Questions/Discussion Topics

  1. How does An Execration Upon Vulcan seem to view different genres? Does a potential hierarchy of literature emerge?
  2. How does the tone shift within An Execration Upon Vulcan? Is it consistent throughout or does it change? How does Jonson construct himself throughout the poem?
  3. Can a discourse of censorship be identified within An Execration Upon Vulcan?
  4. How does Jonson construct death throughout the elegies? Is there a similar discourse of death/loss that runs across the selection?
  5. Is there a noticeable difference between 39, the elegy by Donne, and the other elegies? Is Jonson attempting to mimic Donne’s style?
  6. To what extent are these poems about age and the inability of an aging/dead poet to affect the world around him? Are they nostalgic?
  7. How far is A Speech According to Horaceconcerned with contemporary politics and European affairs?
  8. Do these poems appear to speak to one another in any coherent way, or have they simply fallen where they were dropped?

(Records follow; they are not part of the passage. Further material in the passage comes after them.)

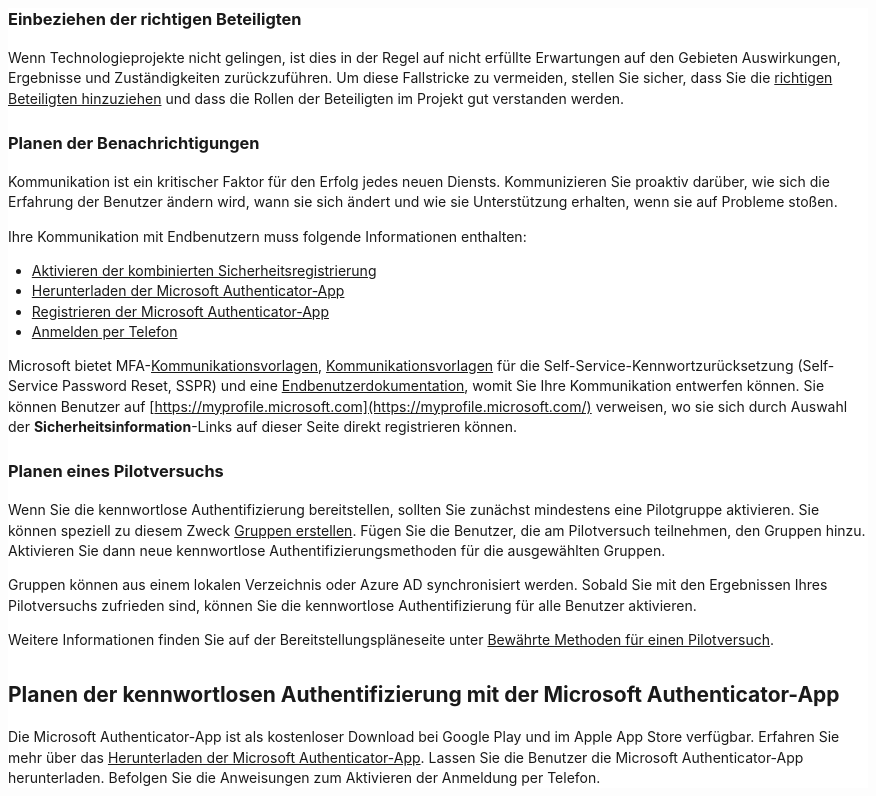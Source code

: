 ### <a name="engage-the-right-stakeholders"></a>Einbeziehen der richtigen Beteiligten

Wenn Technologieprojekte nicht gelingen, ist dies in der Regel auf nicht erfüllte Erwartungen auf den Gebieten Auswirkungen, Ergebnisse und Zuständigkeiten zurückzuführen. Um diese Fallstricke zu vermeiden, stellen Sie sicher, dass Sie die [richtigen Beteiligten hinzuziehen](../fundamentals/active-directory-deployment-plans.md#include-the-right-stakeholders) und dass die Rollen der Beteiligten im Projekt gut verstanden werden.

### <a name="plan-communications"></a>Planen der Benachrichtigungen

Kommunikation ist ein kritischer Faktor für den Erfolg jedes neuen Diensts. Kommunizieren Sie proaktiv darüber, wie sich die Erfahrung der Benutzer ändern wird, wann sie sich ändert und wie sie Unterstützung erhalten, wenn sie auf Probleme stoßen.

Ihre Kommunikation mit Endbenutzern muss folgende Informationen enthalten:

- [Aktivieren der kombinierten Sicherheitsregistrierung](howto-authentication-passwordless-phone.md)
- [Herunterladen der Microsoft Authenticator-App](../user-help/user-help-auth-app-download-install.md)
- [Registrieren der Microsoft Authenticator-App](howto-authentication-passwordless-phone.md)
- [Anmelden per Telefon](../user-help/user-help-auth-app-sign-in.md)

Microsoft bietet MFA-[Kommunikationsvorlagen](https://aka.ms/mfatemplates), [Kommunikationsvorlagen](https://www.microsoft.com/download/details.aspx?id=56768) für die Self-Service-Kennwortzurücksetzung (Self-Service Password Reset, SSPR) und eine [Endbenutzerdokumentation](../user-help/security-info-setup-signin.md), womit Sie Ihre Kommunikation entwerfen können. Sie können Benutzer auf [https://myprofile.microsoft.com](https://myprofile.microsoft.com/) verweisen, wo sie sich durch Auswahl der **Sicherheitsinformation**-Links auf dieser Seite direkt registrieren können.

### <a name="plan-to-pilot"></a>Planen eines Pilotversuchs

Wenn Sie die kennwortlose Authentifizierung bereitstellen, sollten Sie zunächst mindestens eine Pilotgruppe aktivieren. Sie können speziell zu diesem Zweck [Gruppen erstellen](../fundamentals/active-directory-groups-create-azure-portal.md). Fügen Sie die Benutzer, die am Pilotversuch teilnehmen, den Gruppen hinzu. Aktivieren Sie dann neue kennwortlose Authentifizierungsmethoden für die ausgewählten Gruppen.

Gruppen können aus einem lokalen Verzeichnis oder Azure AD synchronisiert werden. Sobald Sie mit den Ergebnissen Ihres Pilotversuchs zufrieden sind, können Sie die kennwortlose Authentifizierung für alle Benutzer aktivieren.

Weitere Informationen finden Sie auf der Bereitstellungspläneseite unter [Bewährte Methoden für einen Pilotversuch](https://aka.ms/deploymentplans).

## <a name="plan-passwordless-authentication-with-the-microsoft-authenticator-app"></a>Planen der kennwortlosen Authentifizierung mit der Microsoft Authenticator-App

Die Microsoft Authenticator-App ist als kostenloser Download bei Google Play und im Apple App Store verfügbar. Erfahren Sie mehr über das [Herunterladen der Microsoft Authenticator-App](https://www.microsoft.com/p/microsoft-authenticator/9nblgggzmcj6). Lassen Sie die Benutzer die Microsoft Authenticator-App herunterladen. Befolgen Sie die Anweisungen zum Aktivieren der Anmeldung per Telefon. 
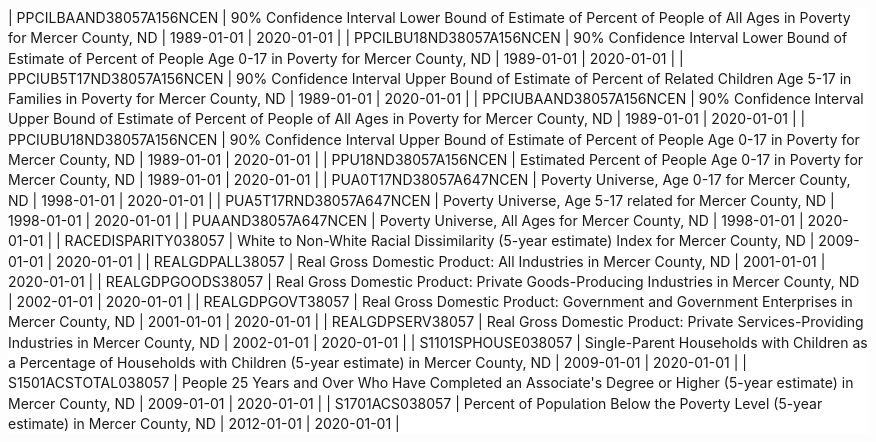 | PPCILBAAND38057A156NCEN   | 90% Confidence Interval Lower Bound of Estimate of Percent of People of All Ages in Poverty for Mercer County, ND                                                          | 1989-01-01          | 2020-01-01        |
| PPCILBU18ND38057A156NCEN  | 90% Confidence Interval Lower Bound of Estimate of Percent of People Age 0-17 in Poverty for Mercer County, ND                                                             | 1989-01-01          | 2020-01-01        |
| PPCIUB5T17ND38057A156NCEN | 90% Confidence Interval Upper Bound of Estimate of Percent of Related Children Age 5-17 in Families in Poverty for Mercer County, ND                                       | 1989-01-01          | 2020-01-01        |
| PPCIUBAAND38057A156NCEN   | 90% Confidence Interval Upper Bound of Estimate of Percent of People of All Ages in Poverty for Mercer County, ND                                                          | 1989-01-01          | 2020-01-01        |
| PPCIUBU18ND38057A156NCEN  | 90% Confidence Interval Upper Bound of Estimate of Percent of People Age 0-17 in Poverty for Mercer County, ND                                                             | 1989-01-01          | 2020-01-01        |
| PPU18ND38057A156NCEN      | Estimated Percent of People Age 0-17 in Poverty for Mercer County, ND                                                                                                      | 1989-01-01          | 2020-01-01        |
| PUA0T17ND38057A647NCEN    | Poverty Universe, Age 0-17 for Mercer County, ND                                                                                                                           | 1998-01-01          | 2020-01-01        |
| PUA5T17RND38057A647NCEN   | Poverty Universe, Age 5-17 related for Mercer County, ND                                                                                                                   | 1998-01-01          | 2020-01-01        |
| PUAAND38057A647NCEN       | Poverty Universe, All Ages for Mercer County, ND                                                                                                                           | 1998-01-01          | 2020-01-01        |
| RACEDISPARITY038057       | White to Non-White Racial Dissimilarity (5-year estimate) Index for Mercer County, ND                                                                                      | 2009-01-01          | 2020-01-01        |
| REALGDPALL38057           | Real Gross Domestic Product: All Industries in Mercer County, ND                                                                                                           | 2001-01-01          | 2020-01-01        |
| REALGDPGOODS38057         | Real Gross Domestic Product: Private Goods-Producing Industries in Mercer County, ND                                                                                       | 2002-01-01          | 2020-01-01        |
| REALGDPGOVT38057          | Real Gross Domestic Product: Government and Government Enterprises in Mercer County, ND                                                                                    | 2001-01-01          | 2020-01-01        |
| REALGDPSERV38057          | Real Gross Domestic Product: Private Services-Providing Industries in Mercer County, ND                                                                                    | 2002-01-01          | 2020-01-01        |
| S1101SPHOUSE038057        | Single-Parent Households with Children as a Percentage of Households with Children (5-year estimate) in Mercer County, ND                                                  | 2009-01-01          | 2020-01-01        |
| S1501ACSTOTAL038057       | People 25 Years and Over Who Have Completed an Associate's Degree or Higher (5-year estimate) in Mercer County, ND                                                         | 2009-01-01          | 2020-01-01        |
| S1701ACS038057            | Percent of Population Below the Poverty Level (5-year estimate) in Mercer County, ND                                                                                       | 2012-01-01          | 2020-01-01        |
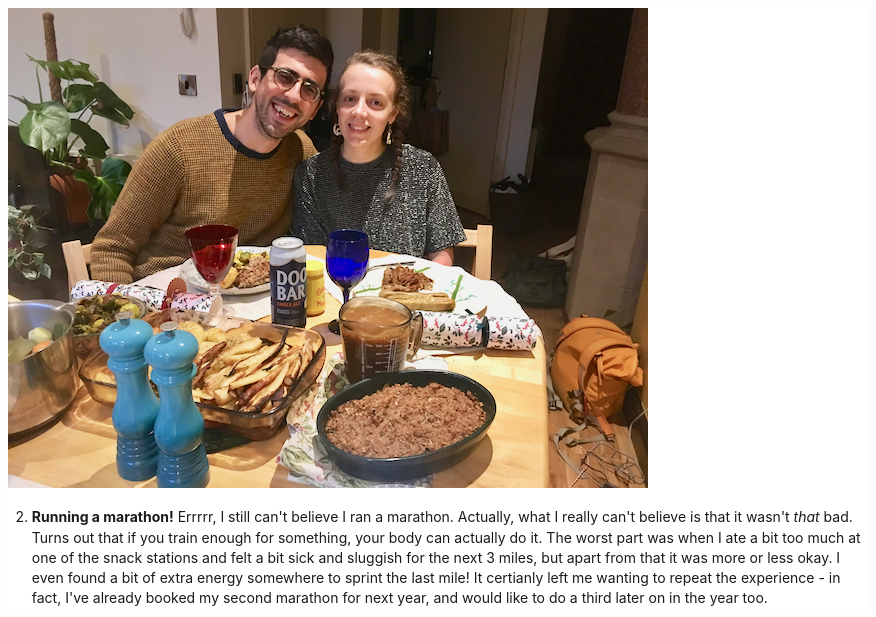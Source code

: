 ![Me and Mauro at home at Christmas](./2018-review/xmas.png)

2. **Running a marathon!** Errrrr, I still can't believe I ran a marathon. Actually, what I really can't believe is that it wasn't _that_ bad. Turns out that if you train enough for something, your body can actually do it. The worst part was when I ate a bit too much at one of the snack stations and felt a bit sick and sluggish for the next 3 miles, but apart from that it was more or less okay. I even found a bit of extra energy somewhere to sprint the last mile! It certianly left me wanting to repeat the experience - in fact, I've already booked my second marathon for next year, and would like to do a third later on in the year too.
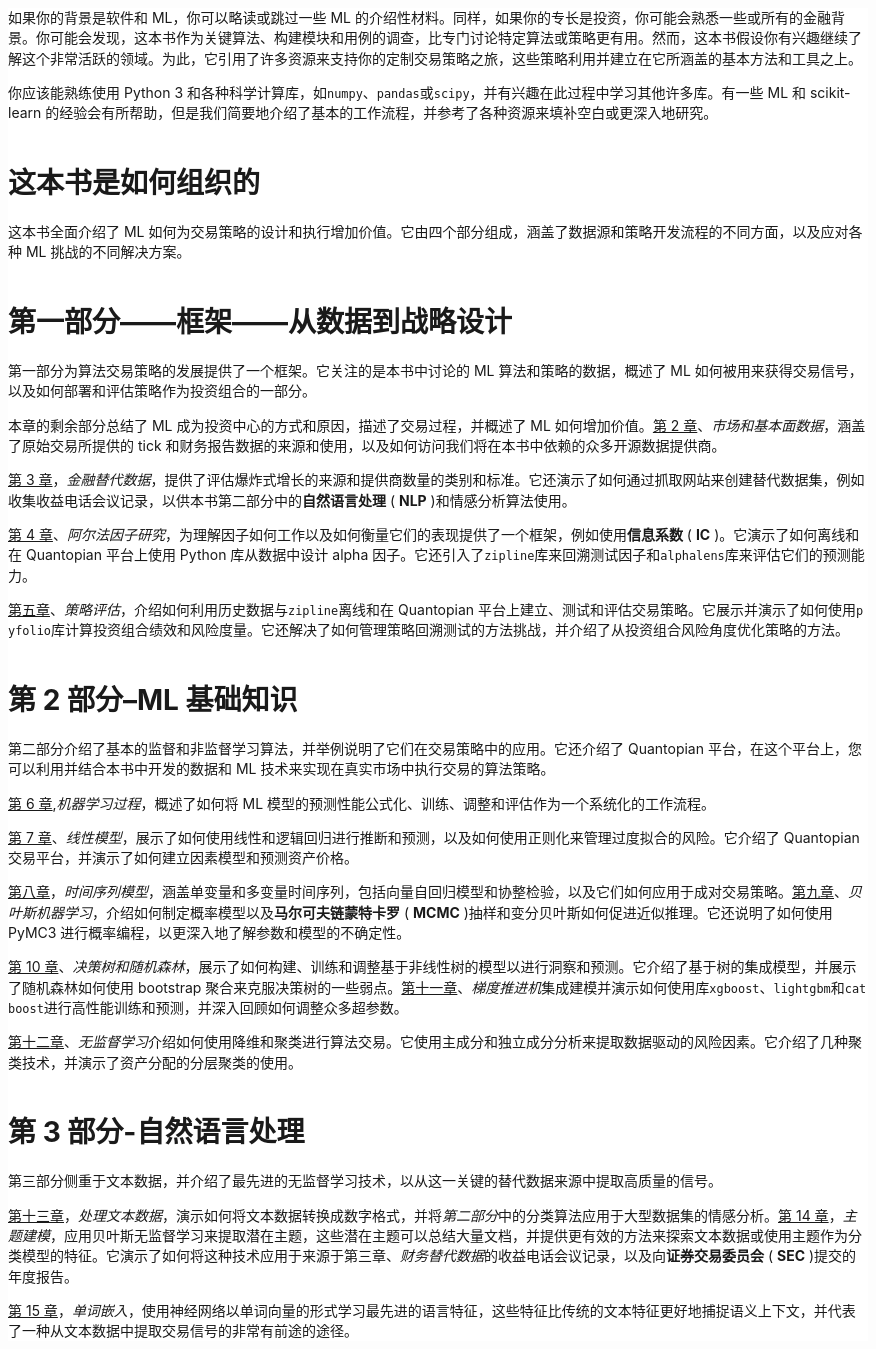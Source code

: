 如果你的背景是软件和 ML，你可以略读或跳过一些 ML 的介绍性材料。同样，如果你的专长是投资，你可能会熟悉一些或所有的金融背景。你可能会发现，这本书作为关键算法、构建模块和用例的调查，比专门讨论特定算法或策略更有用。然而，这本书假设你有兴趣继续了解这个非常活跃的领域。为此，它引用了许多资源来支持你的定制交易策略之旅，这些策略利用并建立在它所涵盖的基本方法和工具之上。

你应该能熟练使用 Python 3 和各种科学计算库，如`numpy`、`pandas`或`scipy`，并有兴趣在此过程中学习其他许多库。有一些 ML 和 scikit-learn 的经验会有所帮助，但是我们简要地介绍了基本的工作流程，并参考了各种资源来填补空白或更深入地研究。

# 这本书是如何组织的

这本书全面介绍了 ML 如何为交易策略的设计和执行增加价值。它由四个部分组成，涵盖了数据源和策略开发流程的不同方面，以及应对各种 ML 挑战的不同解决方案。

# 第一部分——框架——从数据到战略设计

第一部分为算法交易策略的发展提供了一个框架。它关注的是本书中讨论的 ML 算法和策略的数据，概述了 ML 如何被用来获得交易信号，以及如何部署和评估策略作为投资组合的一部分。

本章的剩余部分总结了 ML 成为投资中心的方式和原因，描述了交易过程，并概述了 ML 如何增加价值。[第 2 章](02.html)、*市场和基本面数据*，涵盖了原始交易所提供的 tick 和财务报告数据的来源和使用，以及如何访问我们将在本书中依赖的众多开源数据提供商。

[第 3 章](03.html)，*金融替代数据*，提供了评估爆炸式增长的来源和提供商数量的类别和标准。它还演示了如何通过抓取网站来创建替代数据集，例如收集收益电话会议记录，以供本书第二部分中的**自然语言处理** ( **NLP** )和情感分析算法使用。

[第 4 章](04.html)、*阿尔法因子研究*，为理解因子如何工作以及如何衡量它们的表现提供了一个框架，例如使用**信息系数** ( **IC** )。它演示了如何离线和在 Quantopian 平台上使用 Python 库从数据中设计 alpha 因子。它还引入了`zipline`库来回溯测试因子和`alphalens`库来评估它们的预测能力。

[第五章](05.html)、*策略评估*，介绍如何利用历史数据与`zipline`离线和在 Quantopian 平台上建立、测试和评估交易策略。它展示并演示了如何使用`pyfolio`库计算投资组合绩效和风险度量。它还解决了如何管理策略回溯测试的方法挑战，并介绍了从投资组合风险角度优化策略的方法。

# 第 2 部分–ML 基础知识

第二部分介绍了基本的监督和非监督学习算法，并举例说明了它们在交易策略中的应用。它还介绍了 Quantopian 平台，在这个平台上，您可以利用并结合本书中开发的数据和 ML 技术来实现在真实市场中执行交易的算法策略。

[第 6 章](06.html),*机器学习过程*，概述了如何将 ML 模型的预测性能公式化、训练、调整和评估作为一个系统化的工作流程。

[第 7 章](07.html)、*线性模型*，展示了如何使用线性和逻辑回归进行推断和预测，以及如何使用正则化来管理过度拟合的风险。它介绍了 Quantopian 交易平台，并演示了如何建立因素模型和预测资产价格。

[第八章](08.html)，*时间序列模型*，涵盖单变量和多变量时间序列，包括向量自回归模型和协整检验，以及它们如何应用于成对交易策略。[第九章](09.html)、*贝叶斯机器学习*，介绍如何制定概率模型以及**马尔可夫链蒙特卡罗** ( **MCMC** )抽样和变分贝叶斯如何促进近似推理。它还说明了如何使用 PyMC3 进行概率编程，以更深入地了解参数和模型的不确定性。

[第 10 章](10.html)、*决策树和随机森林*，展示了如何构建、训练和调整基于非线性树的模型以进行洞察和预测。它介绍了基于树的集成模型，并展示了随机森林如何使用 bootstrap 聚合来克服决策树的一些弱点。[第十一章](11.html)、*梯度推进机*集成建模并演示如何使用库`xgboost`、`lightgbm`和`catboost`进行高性能训练和预测，并深入回顾如何调整众多超参数。

[第十二章](12.html)、*无监督学习*介绍如何使用降维和聚类进行算法交易。它使用主成分和独立成分分析来提取数据驱动的风险因素。它介绍了几种聚类技术，并演示了资产分配的分层聚类的使用。

# 第 3 部分-自然语言处理

第三部分侧重于文本数据，并介绍了最先进的无监督学习技术，以从这一关键的替代数据来源中提取高质量的信号。

[第十三章](13.html)，*处理文本数据*，演示如何将文本数据转换成数字格式，并将*第二部分*中的分类算法应用于大型数据集的情感分析。[第 14 章](14.html)，*主题建模*，应用贝叶斯无监督学习来提取潜在主题，这些潜在主题可以总结大量文档，并提供更有效的方法来探索文本数据或使用主题作为分类模型的特征。它演示了如何将这种技术应用于来源于第三章、*财务替代数据*的收益电话会议记录，以及向**证券交易委员会** ( **SEC** )提交的年度报告。

[第 15 章](15.html)，*单词嵌入*，使用神经网络以单词向量的形式学习最先进的语言特征，这些特征比传统的文本特征更好地捕捉语义上下文，并代表了一种从文本数据中提取交易信号的非常有前途的途径。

[1]Ben Jonson, The Underwood, in The Cambridge Edition of the Works of Ben Jonson: Volume 7: 1641: Bibliography, ed. By David Bevington, Martin Butler, and Ian Donaldson (Cambridge: Cambridge University Press, 2012), pp. 79-295, p. 79.

[2]Colin Burrow, ‘Introduction: The Underwood’ in The Cambridge Edition of the Works of Ben Jonson: Volume 7: 1641: Bibliography, ed. By David Bevington, Martin Butler, and Ian Donaldson (Cambridge: Cambridge University Press, 2012), pp. 71-6, p. 72.

[3]Burrow, ‘Introduction’, p. 72.

[4]James Howell, Epistalae Ho Elianae. Familiar Letters Domestic and Forren: Partly Historical, Political, Phylosophical(Hum Mosely: London, 1645), Section 5, p. 23.